Yes. The same calculation runs successfully on CPUs. And, standard MD
with one of these replicas runs also successfully. So, it seems that
the problem is not with our mdin, topology and groupfile files or cuda
installation. The problem arises only when we try to run REMD on GPUs.
Alıntı Carlos Simmerling <carlos.simmerling.gmail.com>:
> does this work if you test it on CPUs only instead of GPUs?
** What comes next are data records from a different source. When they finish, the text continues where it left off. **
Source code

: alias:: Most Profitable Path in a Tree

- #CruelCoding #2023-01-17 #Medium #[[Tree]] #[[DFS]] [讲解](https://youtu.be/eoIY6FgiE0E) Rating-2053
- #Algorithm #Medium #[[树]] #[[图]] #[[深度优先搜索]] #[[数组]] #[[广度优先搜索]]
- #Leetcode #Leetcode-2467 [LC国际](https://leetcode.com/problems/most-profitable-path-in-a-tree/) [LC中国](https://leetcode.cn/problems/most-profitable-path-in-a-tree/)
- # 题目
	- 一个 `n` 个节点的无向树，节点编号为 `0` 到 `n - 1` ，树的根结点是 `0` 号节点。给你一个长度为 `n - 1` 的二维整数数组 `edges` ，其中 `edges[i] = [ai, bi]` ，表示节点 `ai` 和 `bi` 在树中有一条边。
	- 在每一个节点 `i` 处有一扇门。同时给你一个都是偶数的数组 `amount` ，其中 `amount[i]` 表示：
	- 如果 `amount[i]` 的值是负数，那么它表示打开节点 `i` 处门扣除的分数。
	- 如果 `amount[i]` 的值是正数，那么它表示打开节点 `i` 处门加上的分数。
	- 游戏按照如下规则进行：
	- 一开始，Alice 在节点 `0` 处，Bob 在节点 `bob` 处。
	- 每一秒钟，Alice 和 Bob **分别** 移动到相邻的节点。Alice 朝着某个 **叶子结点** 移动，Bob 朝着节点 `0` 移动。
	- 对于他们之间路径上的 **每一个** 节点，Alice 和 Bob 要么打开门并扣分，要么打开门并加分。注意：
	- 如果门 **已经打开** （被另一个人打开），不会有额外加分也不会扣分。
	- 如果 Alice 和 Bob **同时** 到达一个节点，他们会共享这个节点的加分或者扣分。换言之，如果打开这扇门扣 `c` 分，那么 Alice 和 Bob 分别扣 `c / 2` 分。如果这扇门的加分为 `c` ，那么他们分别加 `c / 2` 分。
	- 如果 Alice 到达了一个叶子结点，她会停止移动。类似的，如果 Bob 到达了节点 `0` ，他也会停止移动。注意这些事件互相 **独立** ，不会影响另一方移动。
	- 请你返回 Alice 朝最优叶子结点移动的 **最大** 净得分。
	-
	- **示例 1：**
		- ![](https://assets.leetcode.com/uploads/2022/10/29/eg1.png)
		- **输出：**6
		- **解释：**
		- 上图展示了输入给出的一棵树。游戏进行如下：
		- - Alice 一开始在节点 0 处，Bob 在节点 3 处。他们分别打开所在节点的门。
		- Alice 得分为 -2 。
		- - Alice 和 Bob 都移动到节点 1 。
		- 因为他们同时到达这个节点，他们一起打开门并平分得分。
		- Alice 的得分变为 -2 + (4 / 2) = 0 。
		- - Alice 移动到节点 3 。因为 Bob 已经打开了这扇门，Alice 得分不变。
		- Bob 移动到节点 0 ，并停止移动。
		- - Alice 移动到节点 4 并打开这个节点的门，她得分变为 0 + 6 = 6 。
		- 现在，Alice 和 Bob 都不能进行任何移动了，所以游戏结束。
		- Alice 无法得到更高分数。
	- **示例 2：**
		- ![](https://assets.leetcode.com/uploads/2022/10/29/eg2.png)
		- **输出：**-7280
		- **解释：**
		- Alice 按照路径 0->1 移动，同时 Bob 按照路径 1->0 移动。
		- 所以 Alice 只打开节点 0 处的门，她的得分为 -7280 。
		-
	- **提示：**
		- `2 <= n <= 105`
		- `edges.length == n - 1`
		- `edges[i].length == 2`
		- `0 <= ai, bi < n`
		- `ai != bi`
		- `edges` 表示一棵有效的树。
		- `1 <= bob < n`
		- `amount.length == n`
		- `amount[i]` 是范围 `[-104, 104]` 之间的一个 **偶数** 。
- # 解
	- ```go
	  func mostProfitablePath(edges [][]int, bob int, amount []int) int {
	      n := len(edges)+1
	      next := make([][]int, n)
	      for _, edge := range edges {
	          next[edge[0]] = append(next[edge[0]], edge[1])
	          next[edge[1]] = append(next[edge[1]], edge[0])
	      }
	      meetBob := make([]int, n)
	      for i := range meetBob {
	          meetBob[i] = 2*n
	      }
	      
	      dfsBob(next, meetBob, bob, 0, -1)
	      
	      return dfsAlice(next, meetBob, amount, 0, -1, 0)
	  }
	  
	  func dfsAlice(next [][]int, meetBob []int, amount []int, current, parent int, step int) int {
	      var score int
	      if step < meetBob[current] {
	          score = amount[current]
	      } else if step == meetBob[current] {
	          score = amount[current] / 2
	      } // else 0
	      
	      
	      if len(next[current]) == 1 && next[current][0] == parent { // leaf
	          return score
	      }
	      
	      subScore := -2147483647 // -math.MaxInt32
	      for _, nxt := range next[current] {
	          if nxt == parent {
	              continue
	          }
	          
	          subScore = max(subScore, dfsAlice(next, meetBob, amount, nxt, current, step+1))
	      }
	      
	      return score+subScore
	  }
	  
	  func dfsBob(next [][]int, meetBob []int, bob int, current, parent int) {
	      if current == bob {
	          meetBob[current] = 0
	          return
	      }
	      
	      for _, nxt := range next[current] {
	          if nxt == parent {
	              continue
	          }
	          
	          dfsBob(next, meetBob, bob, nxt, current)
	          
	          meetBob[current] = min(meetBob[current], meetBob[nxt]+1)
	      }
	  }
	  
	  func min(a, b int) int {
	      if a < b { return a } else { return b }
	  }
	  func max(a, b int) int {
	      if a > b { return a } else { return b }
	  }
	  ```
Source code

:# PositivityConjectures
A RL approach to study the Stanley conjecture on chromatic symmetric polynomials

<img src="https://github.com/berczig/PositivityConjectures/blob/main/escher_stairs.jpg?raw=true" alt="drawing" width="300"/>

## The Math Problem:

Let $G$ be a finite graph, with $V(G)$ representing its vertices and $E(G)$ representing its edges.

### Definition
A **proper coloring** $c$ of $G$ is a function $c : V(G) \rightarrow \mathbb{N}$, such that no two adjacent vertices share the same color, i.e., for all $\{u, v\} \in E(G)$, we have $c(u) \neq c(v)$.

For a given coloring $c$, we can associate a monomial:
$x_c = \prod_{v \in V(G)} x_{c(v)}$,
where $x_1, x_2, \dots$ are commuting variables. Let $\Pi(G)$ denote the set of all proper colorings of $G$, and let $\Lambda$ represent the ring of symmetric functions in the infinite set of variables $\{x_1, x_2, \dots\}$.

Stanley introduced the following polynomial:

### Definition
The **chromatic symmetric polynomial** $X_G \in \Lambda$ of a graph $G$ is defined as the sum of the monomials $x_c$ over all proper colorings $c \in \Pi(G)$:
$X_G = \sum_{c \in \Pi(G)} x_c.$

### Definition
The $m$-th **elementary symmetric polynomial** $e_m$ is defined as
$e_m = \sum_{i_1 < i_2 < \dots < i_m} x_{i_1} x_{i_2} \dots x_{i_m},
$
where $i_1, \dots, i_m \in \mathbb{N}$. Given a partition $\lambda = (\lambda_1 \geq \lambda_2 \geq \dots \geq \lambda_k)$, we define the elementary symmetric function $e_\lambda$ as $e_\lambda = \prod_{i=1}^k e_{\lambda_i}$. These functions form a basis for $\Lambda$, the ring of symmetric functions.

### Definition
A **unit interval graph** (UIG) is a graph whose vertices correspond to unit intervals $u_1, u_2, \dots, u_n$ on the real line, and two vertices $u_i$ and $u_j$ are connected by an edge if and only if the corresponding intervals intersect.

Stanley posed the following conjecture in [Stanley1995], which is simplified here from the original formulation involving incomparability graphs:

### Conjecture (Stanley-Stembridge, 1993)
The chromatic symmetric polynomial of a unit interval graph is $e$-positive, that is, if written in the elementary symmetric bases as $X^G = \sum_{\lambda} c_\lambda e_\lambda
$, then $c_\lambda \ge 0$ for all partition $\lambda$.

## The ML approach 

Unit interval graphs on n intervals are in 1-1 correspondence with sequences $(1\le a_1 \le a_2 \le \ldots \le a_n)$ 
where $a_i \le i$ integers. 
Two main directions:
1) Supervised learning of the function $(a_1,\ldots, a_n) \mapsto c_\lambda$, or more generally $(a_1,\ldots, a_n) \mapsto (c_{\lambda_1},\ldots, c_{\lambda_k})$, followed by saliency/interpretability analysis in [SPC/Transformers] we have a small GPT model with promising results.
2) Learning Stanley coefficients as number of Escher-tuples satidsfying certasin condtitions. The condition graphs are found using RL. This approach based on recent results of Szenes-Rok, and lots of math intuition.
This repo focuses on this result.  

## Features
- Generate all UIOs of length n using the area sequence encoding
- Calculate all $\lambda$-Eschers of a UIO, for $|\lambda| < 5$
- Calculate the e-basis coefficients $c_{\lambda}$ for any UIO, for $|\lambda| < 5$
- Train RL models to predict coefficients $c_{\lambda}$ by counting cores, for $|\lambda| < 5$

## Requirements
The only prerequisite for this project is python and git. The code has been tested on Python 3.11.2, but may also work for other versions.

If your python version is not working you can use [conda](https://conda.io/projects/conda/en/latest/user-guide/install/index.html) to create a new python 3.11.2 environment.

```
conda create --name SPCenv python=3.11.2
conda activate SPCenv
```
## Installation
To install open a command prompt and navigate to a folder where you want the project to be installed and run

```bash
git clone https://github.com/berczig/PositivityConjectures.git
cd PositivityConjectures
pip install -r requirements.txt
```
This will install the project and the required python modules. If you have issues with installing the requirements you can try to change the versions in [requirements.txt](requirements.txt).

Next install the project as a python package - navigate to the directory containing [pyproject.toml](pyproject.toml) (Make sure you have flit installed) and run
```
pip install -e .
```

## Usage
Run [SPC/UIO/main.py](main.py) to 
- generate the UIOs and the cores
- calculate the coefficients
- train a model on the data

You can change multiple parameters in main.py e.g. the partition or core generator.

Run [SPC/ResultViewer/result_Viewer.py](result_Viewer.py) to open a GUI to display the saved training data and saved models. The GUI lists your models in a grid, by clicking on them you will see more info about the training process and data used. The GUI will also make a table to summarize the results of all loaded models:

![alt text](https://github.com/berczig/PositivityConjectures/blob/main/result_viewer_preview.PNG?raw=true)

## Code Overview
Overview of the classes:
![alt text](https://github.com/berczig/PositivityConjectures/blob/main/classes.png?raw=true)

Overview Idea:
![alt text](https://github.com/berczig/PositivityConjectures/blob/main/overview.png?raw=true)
It might help
> you check if all of the components of your script, groupfile and mdin are
> correct.
> also, have you run GPU standard MD using these same inputs (no REMD, just a
> single MD from one of these prmtop/inpcrd and same mdin)
>
> On Fri, Feb 28, 2020 at 7:15 AM <bbalta.itu.edu.tr> wrote:
>
>> Hello,
>> We are trying to run a replica exchange simulation using
>> pmemd.cuda.MPI in Amber 16. The cluster we use is composed of machines
>> with the following properties: 2 x NVIDIA Tesla P100 GPU, 384 GB
>> ECC2600 MHz RAM, 2x 20 core Intel Xeon Scalable 6148 CPUs.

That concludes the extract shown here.